Nel 1964 lo stabilimento della Mira Lanza di Rivarolo viene chiuso a causa dell’esaurimento della falda freatica sottostante, ma anche per l’impossibilità di un’ulteriore espansione in una zona fortemente urbanizzata.

Nel 1999 lo stabilimento di Mira e i suoi marchi storici entrano a far parte del gruppo Reckitt Benckiser: quando in Val Polcevera le attività cessano, la fabbrica è affittata a diverse imprese che successivamente la lasciano, in vista di un intervento di riconversione.

Mira Lanza Genova 07

Nonostante diversi progetti di recupero succedutesi nel tempo, l’area ex Mira Lanza è rimasta vuota per decenni: molti edifici sono stati demoliti, mentre quelli rimasti in piedi versano in stato di grave degrado.

L’ostacolo che fino ad oggi ha impedito di recuperare gli immensi spazi dell’ex-fabbrica di detersivi era la sua destinazione ad uso sanitario decisa dalla Regione, in accordo con Comune ed Asl 3, in vista della futura realizzazione dell’ospedale di vallata per il Ponente e la Val Polcevera.

Nel 2009 la Regione ha individuato Villa Bombrini a Cornigliano come sede del nuovo ospedale ed il Comune ha iniziato ad immaginare come recuperare gli spazi dell’ex Mira Lanza.

Secondo i più recenti progetti le strutture della fabbrica saranno demolite e sostituite da una struttura sanitaria di 3.000 metri quadrati, una nuova fermata della ferrovia metropolitana, residenze, parcheggi e nuovi volumi commerciali.

Una quota degli alloggi sarà destinata alle fasce sociali più deboli.

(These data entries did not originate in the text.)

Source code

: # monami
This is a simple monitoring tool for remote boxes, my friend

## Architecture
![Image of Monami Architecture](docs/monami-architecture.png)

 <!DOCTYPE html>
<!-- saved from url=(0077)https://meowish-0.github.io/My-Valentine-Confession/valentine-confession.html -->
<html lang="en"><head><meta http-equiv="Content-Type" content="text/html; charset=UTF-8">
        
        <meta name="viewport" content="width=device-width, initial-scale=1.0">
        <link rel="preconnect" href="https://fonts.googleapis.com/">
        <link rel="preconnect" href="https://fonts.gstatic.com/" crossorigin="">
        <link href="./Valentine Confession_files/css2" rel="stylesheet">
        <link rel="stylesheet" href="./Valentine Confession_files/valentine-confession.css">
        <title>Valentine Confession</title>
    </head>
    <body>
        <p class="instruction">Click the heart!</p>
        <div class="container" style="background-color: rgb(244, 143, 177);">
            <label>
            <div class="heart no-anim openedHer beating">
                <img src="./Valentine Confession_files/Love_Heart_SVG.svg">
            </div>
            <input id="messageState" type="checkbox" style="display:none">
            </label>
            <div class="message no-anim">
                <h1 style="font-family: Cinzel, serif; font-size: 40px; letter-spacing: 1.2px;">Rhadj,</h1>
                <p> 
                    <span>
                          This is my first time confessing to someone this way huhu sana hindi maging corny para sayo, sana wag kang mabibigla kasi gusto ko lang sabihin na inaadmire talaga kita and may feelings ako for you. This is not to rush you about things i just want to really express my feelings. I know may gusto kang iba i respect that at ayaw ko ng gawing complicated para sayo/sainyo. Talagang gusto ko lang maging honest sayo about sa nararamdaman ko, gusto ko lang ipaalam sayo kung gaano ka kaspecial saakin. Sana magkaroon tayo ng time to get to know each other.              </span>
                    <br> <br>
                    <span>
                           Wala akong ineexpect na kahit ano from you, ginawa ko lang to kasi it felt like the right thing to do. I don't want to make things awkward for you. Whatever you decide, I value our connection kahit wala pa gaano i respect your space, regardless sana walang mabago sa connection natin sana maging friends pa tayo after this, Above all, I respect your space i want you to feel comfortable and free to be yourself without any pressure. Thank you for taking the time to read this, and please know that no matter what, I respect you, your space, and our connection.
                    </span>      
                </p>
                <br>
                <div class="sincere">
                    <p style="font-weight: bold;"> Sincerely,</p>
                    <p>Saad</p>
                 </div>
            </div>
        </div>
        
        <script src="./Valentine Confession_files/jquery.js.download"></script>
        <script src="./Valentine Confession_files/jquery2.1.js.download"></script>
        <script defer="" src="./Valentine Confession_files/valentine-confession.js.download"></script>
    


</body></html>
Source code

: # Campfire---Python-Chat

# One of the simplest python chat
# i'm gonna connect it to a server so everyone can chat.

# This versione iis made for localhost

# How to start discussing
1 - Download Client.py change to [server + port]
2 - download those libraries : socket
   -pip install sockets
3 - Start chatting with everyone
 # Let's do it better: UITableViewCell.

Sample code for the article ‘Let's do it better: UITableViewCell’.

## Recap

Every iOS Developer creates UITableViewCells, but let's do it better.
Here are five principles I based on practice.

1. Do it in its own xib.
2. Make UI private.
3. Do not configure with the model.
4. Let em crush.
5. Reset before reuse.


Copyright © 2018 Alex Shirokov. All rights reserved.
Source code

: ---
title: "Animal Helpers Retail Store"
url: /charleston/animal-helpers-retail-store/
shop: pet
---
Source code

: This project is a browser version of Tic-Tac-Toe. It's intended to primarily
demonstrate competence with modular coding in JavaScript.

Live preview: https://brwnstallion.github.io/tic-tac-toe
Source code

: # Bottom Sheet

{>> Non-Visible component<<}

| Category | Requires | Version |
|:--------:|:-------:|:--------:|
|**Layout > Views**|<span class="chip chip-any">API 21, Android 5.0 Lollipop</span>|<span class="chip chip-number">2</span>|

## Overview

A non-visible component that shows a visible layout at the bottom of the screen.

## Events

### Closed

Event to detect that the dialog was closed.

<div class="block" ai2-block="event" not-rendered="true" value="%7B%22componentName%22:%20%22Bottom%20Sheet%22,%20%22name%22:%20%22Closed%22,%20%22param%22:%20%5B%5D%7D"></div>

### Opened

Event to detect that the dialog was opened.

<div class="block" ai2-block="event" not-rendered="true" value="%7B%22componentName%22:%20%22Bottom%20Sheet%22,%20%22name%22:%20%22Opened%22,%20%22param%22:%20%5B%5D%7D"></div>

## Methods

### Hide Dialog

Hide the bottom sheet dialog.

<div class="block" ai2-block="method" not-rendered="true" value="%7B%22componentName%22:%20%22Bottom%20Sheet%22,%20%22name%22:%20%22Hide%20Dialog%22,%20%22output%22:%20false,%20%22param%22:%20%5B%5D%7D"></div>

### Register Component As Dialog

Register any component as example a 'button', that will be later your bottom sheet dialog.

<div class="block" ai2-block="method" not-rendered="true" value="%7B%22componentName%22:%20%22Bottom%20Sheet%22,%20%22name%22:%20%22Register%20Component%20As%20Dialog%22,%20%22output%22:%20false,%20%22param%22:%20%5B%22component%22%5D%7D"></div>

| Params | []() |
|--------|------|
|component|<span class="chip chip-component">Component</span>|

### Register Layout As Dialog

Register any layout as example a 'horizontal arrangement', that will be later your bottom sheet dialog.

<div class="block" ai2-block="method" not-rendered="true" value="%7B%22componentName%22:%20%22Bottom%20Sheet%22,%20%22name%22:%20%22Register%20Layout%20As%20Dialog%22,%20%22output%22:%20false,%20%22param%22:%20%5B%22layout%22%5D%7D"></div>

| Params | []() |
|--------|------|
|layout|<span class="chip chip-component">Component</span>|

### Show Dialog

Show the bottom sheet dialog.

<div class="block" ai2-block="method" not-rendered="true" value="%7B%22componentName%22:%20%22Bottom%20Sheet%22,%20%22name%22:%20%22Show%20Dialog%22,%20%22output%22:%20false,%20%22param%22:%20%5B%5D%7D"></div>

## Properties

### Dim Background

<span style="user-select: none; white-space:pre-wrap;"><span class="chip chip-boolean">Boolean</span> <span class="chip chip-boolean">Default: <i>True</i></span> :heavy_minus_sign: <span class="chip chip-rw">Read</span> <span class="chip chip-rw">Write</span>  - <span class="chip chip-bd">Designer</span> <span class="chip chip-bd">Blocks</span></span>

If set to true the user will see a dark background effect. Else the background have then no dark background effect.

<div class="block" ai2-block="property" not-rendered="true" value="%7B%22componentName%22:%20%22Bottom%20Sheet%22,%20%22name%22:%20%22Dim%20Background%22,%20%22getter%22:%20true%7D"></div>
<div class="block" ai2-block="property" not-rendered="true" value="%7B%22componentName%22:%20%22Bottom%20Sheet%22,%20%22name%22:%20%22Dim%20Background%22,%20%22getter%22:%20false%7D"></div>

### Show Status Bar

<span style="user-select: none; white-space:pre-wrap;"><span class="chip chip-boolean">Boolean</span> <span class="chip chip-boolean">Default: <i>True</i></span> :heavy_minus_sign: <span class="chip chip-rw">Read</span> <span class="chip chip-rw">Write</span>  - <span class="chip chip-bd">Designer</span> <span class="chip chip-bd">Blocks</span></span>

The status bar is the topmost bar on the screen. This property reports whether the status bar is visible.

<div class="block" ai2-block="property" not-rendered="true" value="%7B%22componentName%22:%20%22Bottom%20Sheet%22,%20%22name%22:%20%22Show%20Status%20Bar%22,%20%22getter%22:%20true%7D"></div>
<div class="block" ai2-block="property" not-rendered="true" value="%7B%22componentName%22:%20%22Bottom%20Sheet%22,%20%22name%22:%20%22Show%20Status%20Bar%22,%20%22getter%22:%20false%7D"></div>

Nel 2010 il Comune propose l’area ex Mira Lanza come tema per l’edizione 10 di Europan, raccogliendo più di quaranta lavori.

È previsto l’inserimento di medie strutture di vendita di generi alimentari, esclusivamente se derivanti dal trasferimento di attività della stessa tipologia esistente nell’ambito dello stesso Municipio.

Analisi SWOT

  • 1. Grande superficie fondiaria;
  • 2. Forte valore storico/identitario;
  • 3. Vicinanza svincolo autostradale;
  • 4. Singolo fronte carrabile;
  • 5. Quartiere ricettivo.
  • 1. Necessarie ingenti demolizioni;
  • 2. Iter approvativo complesso;
  • 3. Forte interesse politico;
  • 4. Prossimità tracciato ferroviario.
  • 1. Programma misto;
  • 2. Integrazione infrastrutture;
  • 3. Possibilità di investimenti misti;
  • 4. Integrazione sanitaria;
  • 5. Grandi aspettative.
  • 1. Vicinanza alveo Polcevera;
  • 2. Necessarie bonifiche terreni.